TASK DETAILS - Only one range belongs in the answer: the line holding "4. **Open the" through the last line of the records, reproduced as is.

[Collected data]

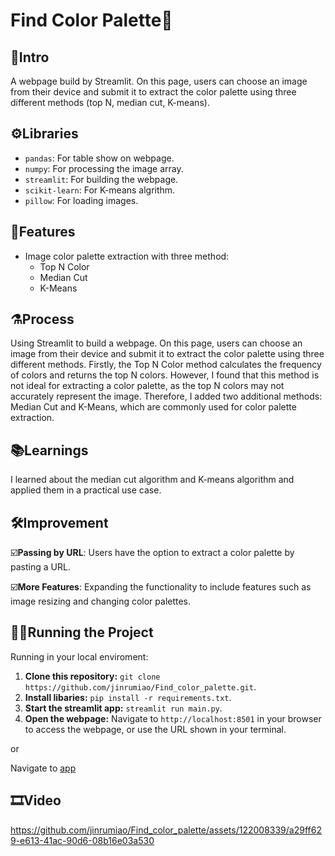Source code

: # Find Color Palette🎨

## 🌱Intro
A webpage build by Streamlit. On this page, users can choose an image from their device and submit it to extract the color palette using three different methods (top N, median cut, K-means).

## ⚙️Libraries
- `pandas`: For table show on webpage.
- `numpy`: For processing the image array.
- `streamlit`: For building the webpage.
- `scikit-learn`: For K-means algrithm.
- `pillow`: For loading images.

## 🦿Features
- Image color palette extraction with three method: 
    -  Top N Color
    -  Median Cut
    -  K-Means

## ⚗️Process
Using Streamlit to build a webpage. On this page, users can choose an image from their device and submit it to extract the color palette using three different methods. 
Firstly, the Top N Color method calculates the frequency of colors and returns the top N colors. However, I found that this method is not ideal for extracting a color palette, as the top N colors may not accurately represent the image. Therefore, I added two additional methods: Median Cut and K-Means, which are commonly used for color palette extraction.

## 📚Learnings
I learned about the median cut algorithm and K-means algorithm and applied them in a practical use case.

## 🛠️Improvement
☑️**Passing by URL**: Users have the option to extract a color palette by pasting a URL.

☑️**More Features**: Expanding the functionality to include features such as image resizing and changing color palettes.

## 🏃‍♂️Running the Project
Running in your local enviroment:
1. **Clone this repository:** `git clone https://github.com/jinrumiao/Find_color_palette.git`.
2. **Install libaries:** `pip install -r requirements.txt`.
3. **Start the streamlit app:** `streamlit run main.py`.
4. **Open the webpage:** Navigate to `http://localhost:8501` in your browser to access the webpage, or use the URL shown in your terminal.

or

Navigate to [app](https://jinrumiao-find-color-palette-main-gfam3z.streamlit.app/)

## 🎞️Video
https://github.com/jinrumiao/Find_color_palette/assets/122008339/a29ff629-e613-41ac-90d6-08b16e03a530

SOLUTION FOR THIS PROBLEM -
4. **Open the webpage:** Navigate to `http://localhost:8501` in your browser to access the webpage, or use the URL shown in your terminal.

or

Navigate to [app](https://jinrumiao-find-color-palette-main-gfam3z.streamlit.app/)

## 🎞️Video
https://github.com/jinrumiao/Find_color_palette/assets/122008339/a29ff629-e613-41ac-90d6-08b16e03a530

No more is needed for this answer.